=== EXERCISE AIM ===
Please say how many lines in the records below contain the word "centers". Give the number and nothing more.

....

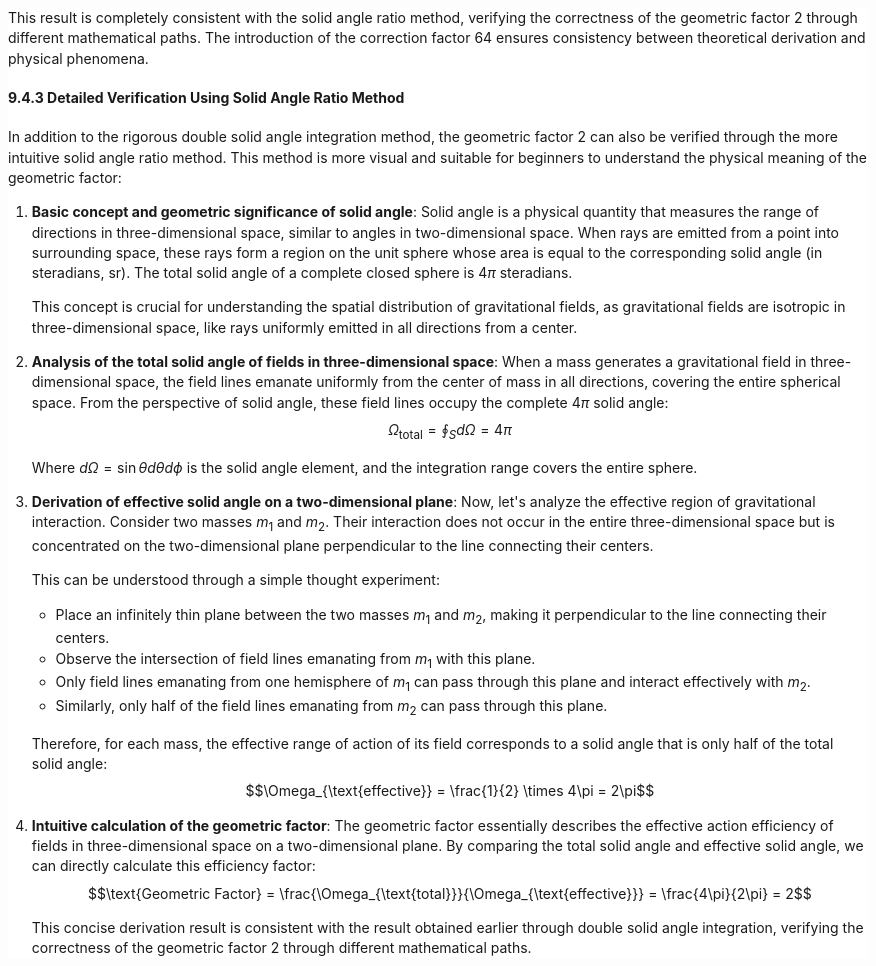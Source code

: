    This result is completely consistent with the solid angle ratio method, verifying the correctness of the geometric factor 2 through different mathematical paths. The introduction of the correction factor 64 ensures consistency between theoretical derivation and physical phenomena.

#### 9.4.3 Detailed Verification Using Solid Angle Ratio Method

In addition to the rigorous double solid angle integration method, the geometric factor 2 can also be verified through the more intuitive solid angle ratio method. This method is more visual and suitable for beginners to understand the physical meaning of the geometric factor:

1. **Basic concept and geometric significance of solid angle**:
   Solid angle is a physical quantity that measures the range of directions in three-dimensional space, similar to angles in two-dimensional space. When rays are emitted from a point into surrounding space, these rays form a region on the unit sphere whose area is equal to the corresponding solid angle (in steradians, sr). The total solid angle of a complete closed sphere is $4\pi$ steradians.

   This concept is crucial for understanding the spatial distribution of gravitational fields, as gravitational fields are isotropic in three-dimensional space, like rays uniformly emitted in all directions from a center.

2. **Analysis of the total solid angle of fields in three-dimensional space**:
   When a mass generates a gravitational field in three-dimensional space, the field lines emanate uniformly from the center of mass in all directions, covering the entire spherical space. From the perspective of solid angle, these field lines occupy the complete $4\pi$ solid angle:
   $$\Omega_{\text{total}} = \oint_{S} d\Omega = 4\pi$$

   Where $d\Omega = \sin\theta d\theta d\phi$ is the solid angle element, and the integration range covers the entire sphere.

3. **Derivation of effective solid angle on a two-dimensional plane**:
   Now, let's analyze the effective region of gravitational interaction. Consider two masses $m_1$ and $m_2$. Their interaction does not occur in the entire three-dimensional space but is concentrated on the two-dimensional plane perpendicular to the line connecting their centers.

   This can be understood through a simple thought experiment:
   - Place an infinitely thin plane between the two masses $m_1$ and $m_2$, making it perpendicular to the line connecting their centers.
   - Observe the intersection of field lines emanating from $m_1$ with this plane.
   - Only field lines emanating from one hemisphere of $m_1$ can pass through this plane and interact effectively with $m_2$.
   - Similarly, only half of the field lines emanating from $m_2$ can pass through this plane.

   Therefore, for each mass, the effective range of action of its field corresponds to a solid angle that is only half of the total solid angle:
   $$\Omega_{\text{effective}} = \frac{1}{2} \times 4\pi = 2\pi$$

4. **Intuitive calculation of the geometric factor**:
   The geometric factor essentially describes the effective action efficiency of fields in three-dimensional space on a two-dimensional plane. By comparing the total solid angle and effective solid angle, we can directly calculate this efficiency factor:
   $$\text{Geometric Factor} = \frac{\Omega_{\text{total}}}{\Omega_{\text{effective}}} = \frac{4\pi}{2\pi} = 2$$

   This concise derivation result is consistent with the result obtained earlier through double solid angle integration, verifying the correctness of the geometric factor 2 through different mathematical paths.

....

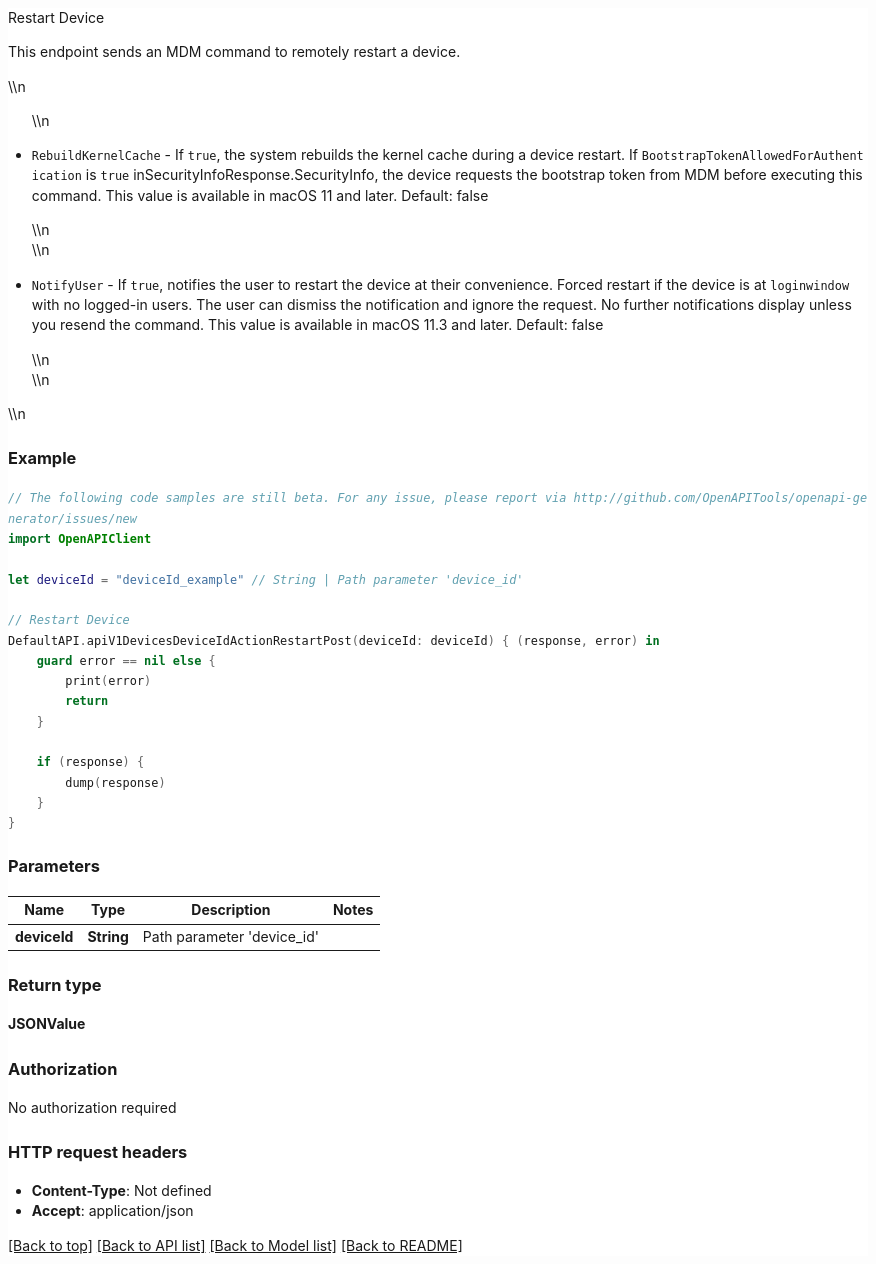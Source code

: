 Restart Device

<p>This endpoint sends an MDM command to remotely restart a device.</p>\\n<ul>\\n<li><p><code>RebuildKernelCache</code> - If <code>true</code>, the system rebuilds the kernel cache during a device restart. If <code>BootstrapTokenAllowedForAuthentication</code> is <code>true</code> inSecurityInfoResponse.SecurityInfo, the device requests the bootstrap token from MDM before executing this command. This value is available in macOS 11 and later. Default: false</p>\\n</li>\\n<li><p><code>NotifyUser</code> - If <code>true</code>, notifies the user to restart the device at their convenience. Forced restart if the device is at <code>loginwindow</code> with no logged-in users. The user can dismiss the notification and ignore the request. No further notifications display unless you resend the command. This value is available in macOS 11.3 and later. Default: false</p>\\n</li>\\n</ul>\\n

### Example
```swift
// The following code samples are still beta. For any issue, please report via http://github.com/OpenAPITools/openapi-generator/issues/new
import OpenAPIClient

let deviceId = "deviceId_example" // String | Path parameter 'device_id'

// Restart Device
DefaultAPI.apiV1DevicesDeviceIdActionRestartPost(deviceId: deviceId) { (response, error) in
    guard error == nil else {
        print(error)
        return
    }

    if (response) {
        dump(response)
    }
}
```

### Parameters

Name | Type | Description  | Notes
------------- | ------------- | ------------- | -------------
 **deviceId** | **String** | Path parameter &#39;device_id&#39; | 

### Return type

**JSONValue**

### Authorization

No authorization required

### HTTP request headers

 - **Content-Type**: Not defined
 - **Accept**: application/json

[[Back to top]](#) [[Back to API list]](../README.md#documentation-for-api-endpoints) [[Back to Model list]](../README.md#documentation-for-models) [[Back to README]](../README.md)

....

=== YOUR SOLUTION ===
2